Call Volume Analytics Using Vertex AI

AngelTrack's Vertex AI route planner can perform analytics on your past call volume, to help you plan contracts and staffing.

If you activate the Vertex AI route planner feature, you can also use it to perform analytics on your historical data.

If you haven't used Vertex before, please start with the Vertex AI Guide.

A Warning About Non-Linearity and Local Minima

When solving a call schedule, Vertex analyzes a set of possibilities -- all the ways that a set of vehicles might fulfill a set of calls, and all the routes which those vehicles might take from one call to the next. For large schedules (40+ calls per day) this search space quickly becomes intractable, with quadrillions of possibilities, and so Vertex makes a tradeoff: Search depth versus search time.

If Vertex had infinite time, then it could check every possible route and every alternate route. It could always find the optimal choice.

Unfortunately, Vertex must find a solution while the user is sitting at their computer waiting, and so it cannot check every possibility. It therefore does not always find as good a solution as God could find... but then again neither do human dispatchers.

This can cause a puzzling non-linearity in its results. If you are experimenting with historical data, you might find that adding one call to solution can cause the total cost to drop rather than increase. This happens because the addition of a pickup point can make it possible for Vertex to see a whole nother of better choices, which it previously did not have time to check.

Analysis of Crew Staffing / Shift Coverage

Apart from Vertex, AngelTrack already offers you a pair of Shift Utilization Reports that indicate how busy your shifts were on past dates, including percent of time idle, percent of time enroute, percent of time on-scene, et cetera. It also offers several Time On Task [TOT] reports. All of these are available from the Dispatch Home page.

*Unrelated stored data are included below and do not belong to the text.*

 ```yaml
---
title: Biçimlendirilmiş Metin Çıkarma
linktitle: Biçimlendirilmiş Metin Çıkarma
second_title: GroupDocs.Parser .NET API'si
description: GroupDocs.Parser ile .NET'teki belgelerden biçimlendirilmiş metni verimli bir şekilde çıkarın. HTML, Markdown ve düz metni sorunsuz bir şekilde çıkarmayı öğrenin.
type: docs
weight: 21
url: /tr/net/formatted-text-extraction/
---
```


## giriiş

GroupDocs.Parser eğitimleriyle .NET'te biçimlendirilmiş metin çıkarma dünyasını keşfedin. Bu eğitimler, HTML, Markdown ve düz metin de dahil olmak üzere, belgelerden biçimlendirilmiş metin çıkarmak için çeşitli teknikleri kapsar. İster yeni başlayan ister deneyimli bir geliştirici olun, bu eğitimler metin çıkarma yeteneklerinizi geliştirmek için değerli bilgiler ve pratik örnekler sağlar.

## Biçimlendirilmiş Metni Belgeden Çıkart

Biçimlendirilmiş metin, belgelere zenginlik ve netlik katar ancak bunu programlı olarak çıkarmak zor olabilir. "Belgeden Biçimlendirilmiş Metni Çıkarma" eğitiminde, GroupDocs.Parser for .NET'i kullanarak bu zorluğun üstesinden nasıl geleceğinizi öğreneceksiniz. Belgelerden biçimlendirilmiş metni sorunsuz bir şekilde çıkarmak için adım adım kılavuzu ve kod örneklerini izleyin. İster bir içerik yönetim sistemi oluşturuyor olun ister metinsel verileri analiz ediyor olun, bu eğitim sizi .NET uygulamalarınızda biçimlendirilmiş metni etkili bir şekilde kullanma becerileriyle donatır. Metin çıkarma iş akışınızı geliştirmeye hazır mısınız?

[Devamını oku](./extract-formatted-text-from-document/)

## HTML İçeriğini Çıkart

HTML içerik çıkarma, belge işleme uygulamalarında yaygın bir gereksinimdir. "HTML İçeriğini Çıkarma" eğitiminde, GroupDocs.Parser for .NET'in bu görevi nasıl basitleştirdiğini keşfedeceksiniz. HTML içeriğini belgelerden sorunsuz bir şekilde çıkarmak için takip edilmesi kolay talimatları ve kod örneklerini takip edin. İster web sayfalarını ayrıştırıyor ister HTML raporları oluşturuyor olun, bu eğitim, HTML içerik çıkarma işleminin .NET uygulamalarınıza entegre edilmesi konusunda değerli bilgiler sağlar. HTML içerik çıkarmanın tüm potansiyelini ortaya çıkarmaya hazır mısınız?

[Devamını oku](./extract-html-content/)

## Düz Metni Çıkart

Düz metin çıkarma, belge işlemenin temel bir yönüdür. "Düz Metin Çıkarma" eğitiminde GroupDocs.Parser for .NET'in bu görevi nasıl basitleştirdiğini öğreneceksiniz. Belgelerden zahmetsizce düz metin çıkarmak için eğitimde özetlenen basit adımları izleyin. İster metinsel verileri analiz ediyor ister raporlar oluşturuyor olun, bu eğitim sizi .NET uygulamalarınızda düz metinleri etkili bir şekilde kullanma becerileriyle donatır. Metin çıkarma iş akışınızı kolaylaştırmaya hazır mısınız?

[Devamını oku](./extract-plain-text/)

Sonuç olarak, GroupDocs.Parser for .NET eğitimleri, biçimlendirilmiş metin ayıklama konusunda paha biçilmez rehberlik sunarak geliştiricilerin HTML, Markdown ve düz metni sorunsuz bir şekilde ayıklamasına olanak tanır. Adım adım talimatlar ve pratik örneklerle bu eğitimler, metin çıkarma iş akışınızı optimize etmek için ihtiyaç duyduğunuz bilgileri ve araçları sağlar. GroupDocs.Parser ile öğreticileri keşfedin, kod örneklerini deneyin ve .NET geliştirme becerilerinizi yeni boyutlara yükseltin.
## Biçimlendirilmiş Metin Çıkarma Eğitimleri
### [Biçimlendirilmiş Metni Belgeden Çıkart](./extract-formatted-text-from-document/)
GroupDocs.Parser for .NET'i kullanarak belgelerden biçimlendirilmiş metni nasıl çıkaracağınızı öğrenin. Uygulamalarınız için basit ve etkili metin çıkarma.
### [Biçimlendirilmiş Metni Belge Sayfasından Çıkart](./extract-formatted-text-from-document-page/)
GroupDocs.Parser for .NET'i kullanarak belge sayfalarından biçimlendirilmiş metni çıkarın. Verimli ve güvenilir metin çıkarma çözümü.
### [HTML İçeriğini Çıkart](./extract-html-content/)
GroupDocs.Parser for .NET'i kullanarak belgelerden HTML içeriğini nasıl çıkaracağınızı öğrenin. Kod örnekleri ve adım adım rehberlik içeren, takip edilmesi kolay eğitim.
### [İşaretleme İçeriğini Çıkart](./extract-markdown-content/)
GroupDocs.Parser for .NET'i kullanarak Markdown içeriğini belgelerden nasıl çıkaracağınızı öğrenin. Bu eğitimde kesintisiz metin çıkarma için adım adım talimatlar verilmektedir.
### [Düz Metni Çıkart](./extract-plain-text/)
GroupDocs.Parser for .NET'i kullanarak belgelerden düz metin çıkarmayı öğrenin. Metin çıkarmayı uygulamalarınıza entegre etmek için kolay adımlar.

What Vertex can do, which those reports cannot, is a day-by-day re-solve of each day's actual calls, using the day's actual shifts, to examine the trade-off between staffing and late pickups. By reviewing past dates, you might discover certain days when you are consistently over-staffed, in which Vertex might find a way to take one shift out of service.

It may or may not outperform your current dispatchers. While Vertex has the advantage of brute-force power, human dispatchers have the ability to rearrange the schedule on the fly, calling facilities and pushing trips forward or backward in time so as to make the schedule fit. For this reason, a clever dispatcher at the top of their game can beat any routing AI for workloads up to perhaps 60 calls per day.

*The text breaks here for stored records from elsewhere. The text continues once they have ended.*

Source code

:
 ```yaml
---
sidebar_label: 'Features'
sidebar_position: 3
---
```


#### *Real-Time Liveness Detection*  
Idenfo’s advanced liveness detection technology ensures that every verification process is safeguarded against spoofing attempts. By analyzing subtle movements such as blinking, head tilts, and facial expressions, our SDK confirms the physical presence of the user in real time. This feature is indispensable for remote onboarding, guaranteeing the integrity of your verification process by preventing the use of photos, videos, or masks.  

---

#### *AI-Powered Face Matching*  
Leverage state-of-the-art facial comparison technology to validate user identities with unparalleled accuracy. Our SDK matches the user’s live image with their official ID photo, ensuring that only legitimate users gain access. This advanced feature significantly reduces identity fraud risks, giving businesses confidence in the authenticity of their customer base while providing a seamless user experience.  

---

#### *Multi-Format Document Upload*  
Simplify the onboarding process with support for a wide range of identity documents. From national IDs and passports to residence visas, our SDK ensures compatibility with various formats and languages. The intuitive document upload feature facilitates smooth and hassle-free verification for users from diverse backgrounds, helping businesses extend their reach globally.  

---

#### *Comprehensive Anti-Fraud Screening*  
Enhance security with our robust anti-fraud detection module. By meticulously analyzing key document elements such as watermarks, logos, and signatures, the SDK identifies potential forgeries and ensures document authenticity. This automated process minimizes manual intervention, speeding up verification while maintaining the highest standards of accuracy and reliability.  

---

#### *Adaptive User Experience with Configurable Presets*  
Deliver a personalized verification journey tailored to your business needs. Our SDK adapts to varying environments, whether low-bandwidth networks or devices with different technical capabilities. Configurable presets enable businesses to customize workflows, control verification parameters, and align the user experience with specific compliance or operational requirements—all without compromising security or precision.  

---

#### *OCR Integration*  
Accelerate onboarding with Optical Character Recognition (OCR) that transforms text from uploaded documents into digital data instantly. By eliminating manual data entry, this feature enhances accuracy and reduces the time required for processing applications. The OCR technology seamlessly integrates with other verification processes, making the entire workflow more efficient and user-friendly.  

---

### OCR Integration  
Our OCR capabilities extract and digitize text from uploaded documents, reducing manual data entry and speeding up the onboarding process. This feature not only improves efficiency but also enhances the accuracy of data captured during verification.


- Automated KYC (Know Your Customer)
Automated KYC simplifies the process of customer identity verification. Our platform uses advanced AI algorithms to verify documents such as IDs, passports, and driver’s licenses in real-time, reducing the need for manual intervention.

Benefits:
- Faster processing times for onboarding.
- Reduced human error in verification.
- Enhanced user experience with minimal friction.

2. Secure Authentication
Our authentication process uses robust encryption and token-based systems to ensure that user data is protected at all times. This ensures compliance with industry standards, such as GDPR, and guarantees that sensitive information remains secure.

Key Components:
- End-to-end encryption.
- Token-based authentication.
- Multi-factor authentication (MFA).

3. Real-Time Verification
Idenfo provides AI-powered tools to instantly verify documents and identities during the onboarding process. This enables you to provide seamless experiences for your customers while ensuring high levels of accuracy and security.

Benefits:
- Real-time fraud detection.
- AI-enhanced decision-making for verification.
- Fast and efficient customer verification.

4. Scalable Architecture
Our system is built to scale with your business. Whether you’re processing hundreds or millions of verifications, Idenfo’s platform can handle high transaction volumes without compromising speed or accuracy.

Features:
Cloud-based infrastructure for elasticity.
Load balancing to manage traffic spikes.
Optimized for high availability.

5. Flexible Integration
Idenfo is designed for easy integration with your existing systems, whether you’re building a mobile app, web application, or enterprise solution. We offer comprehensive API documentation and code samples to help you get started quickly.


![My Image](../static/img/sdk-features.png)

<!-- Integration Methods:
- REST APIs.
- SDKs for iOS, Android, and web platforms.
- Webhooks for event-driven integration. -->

So, until your daily call volume crosses about 50 calls, do not expect Vertex to beat your best dispatcher, especially when running against historical data where your dispatchers had more freedom to reshuffle than Vertex does.

Comparison of Historical Versus AI Solution

After completing a solve, Vertex will display the solution in the usual way. It will also present a radiobutton so that you can choose which data to display: "Solution" or "Historical". The historical option will display your actual call schedule as run that day, for comparison to Vertex's solution.

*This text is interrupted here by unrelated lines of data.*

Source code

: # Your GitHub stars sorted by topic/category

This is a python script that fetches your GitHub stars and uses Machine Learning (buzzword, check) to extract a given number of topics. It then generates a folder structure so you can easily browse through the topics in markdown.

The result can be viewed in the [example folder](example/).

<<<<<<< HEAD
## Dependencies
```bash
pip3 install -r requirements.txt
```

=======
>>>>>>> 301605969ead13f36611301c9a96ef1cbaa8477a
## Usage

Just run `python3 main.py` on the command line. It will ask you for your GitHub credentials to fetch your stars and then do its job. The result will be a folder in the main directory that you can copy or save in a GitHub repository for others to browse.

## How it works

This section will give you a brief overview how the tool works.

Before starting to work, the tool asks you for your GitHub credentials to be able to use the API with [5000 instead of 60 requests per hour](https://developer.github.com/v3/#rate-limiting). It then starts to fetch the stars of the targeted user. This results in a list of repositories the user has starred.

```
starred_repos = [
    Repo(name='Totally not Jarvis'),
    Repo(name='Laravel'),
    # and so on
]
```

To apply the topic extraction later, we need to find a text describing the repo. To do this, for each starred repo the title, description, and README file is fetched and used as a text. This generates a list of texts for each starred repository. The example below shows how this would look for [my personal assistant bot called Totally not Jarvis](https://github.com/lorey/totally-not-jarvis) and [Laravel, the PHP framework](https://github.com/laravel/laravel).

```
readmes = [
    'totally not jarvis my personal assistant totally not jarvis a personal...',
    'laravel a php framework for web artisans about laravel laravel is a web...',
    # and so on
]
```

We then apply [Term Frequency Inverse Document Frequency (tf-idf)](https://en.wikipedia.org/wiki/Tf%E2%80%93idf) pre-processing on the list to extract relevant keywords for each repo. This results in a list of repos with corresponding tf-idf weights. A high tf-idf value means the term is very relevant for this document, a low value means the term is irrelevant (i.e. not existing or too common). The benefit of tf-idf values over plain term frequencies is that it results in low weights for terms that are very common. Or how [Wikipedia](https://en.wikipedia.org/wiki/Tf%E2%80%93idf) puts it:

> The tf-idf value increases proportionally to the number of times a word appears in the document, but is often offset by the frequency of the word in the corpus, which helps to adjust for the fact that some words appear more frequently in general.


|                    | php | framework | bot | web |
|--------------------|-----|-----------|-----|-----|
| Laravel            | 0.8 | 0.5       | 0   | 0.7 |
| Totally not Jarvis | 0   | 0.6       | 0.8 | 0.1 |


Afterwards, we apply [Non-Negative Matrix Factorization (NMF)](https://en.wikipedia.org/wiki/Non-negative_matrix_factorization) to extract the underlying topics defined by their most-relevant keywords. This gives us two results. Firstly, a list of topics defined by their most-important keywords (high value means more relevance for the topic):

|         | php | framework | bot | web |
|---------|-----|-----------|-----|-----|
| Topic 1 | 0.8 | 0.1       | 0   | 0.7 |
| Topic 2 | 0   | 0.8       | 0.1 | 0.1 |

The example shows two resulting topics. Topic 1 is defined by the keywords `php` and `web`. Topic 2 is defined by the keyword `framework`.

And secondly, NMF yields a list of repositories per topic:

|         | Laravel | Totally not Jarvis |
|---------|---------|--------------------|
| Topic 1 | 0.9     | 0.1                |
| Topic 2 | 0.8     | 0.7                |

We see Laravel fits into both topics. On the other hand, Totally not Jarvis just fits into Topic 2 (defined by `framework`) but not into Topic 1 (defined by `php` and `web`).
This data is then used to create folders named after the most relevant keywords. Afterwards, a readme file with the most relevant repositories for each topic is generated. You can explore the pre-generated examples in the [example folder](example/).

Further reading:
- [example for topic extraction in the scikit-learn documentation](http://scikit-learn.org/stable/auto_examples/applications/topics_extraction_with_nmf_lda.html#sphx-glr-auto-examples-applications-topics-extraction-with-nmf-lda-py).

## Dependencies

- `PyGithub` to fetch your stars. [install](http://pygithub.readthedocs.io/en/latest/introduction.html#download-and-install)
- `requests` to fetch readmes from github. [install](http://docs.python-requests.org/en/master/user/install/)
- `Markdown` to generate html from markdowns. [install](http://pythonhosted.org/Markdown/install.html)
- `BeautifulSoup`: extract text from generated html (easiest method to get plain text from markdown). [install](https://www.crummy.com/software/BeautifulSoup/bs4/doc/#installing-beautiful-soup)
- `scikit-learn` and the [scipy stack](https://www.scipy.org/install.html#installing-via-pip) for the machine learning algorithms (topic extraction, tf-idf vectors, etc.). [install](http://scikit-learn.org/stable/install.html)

You can switch back and forth to compare.

Vertex's solution might allocate more late pickups to reduce mileage or eliminate a unit, or vice versa, according to the costing parameters you've configured plus the last-minute options you selected for the solve.

When comparing Vertex's solution to your historical data, you will notice Vertex's trip bars are wider. It will seem like your trips historically take less time to run than Vertex expects... but this is just an illusion. Vertex assigns idle units to head out early, and the trip bars reflect this, whereas the trip bars in your historical data reflect actual arrival times.

☑ Use Actual Arrival Times

This option is available when analyzing historical trip data. It is used to address a specific situation in any historical analysis...

Suppose you had a dialysis pickup scheduled for 16:00. But suppose the dialysis center called, and said the patient was having trouble clotting, so please don't pick them up until 16:40. Your dispatchers agreed, and the crew showed up promptly at 16:40. Everyone was happy.

When Vertex reviews the data afterward, the call appears to be a late pickup. The crew should've arrived at 16:00. AngelTrack's on-time reports will wrongly flag this as 40 minutes late. When Vertex re-solves the day, it will try to put them on-scene right at 16:00... which then throws everything else off.

This problem is avoided when dispatchers keep meticulous records of these exceptional pickup times (AngelTrack has this capability), but sometimes everyone is too busy and so the one-off change in arrival time doesn't get recorded.

To work around this problem during a Vertex historical solve, you can select the ☑ Use Actual Arrival Times tickybox. Vertex will then try to match all of the day's actual pickup times, ignoring all scheduled pickup times, just to see if a better strategy is possible.

When reviewing the solution, the display of the "Historical" plot will say that no calls were late, because all actual arrival times are declared to be correct. You can then review Vertex's solution to see what it might've done differently.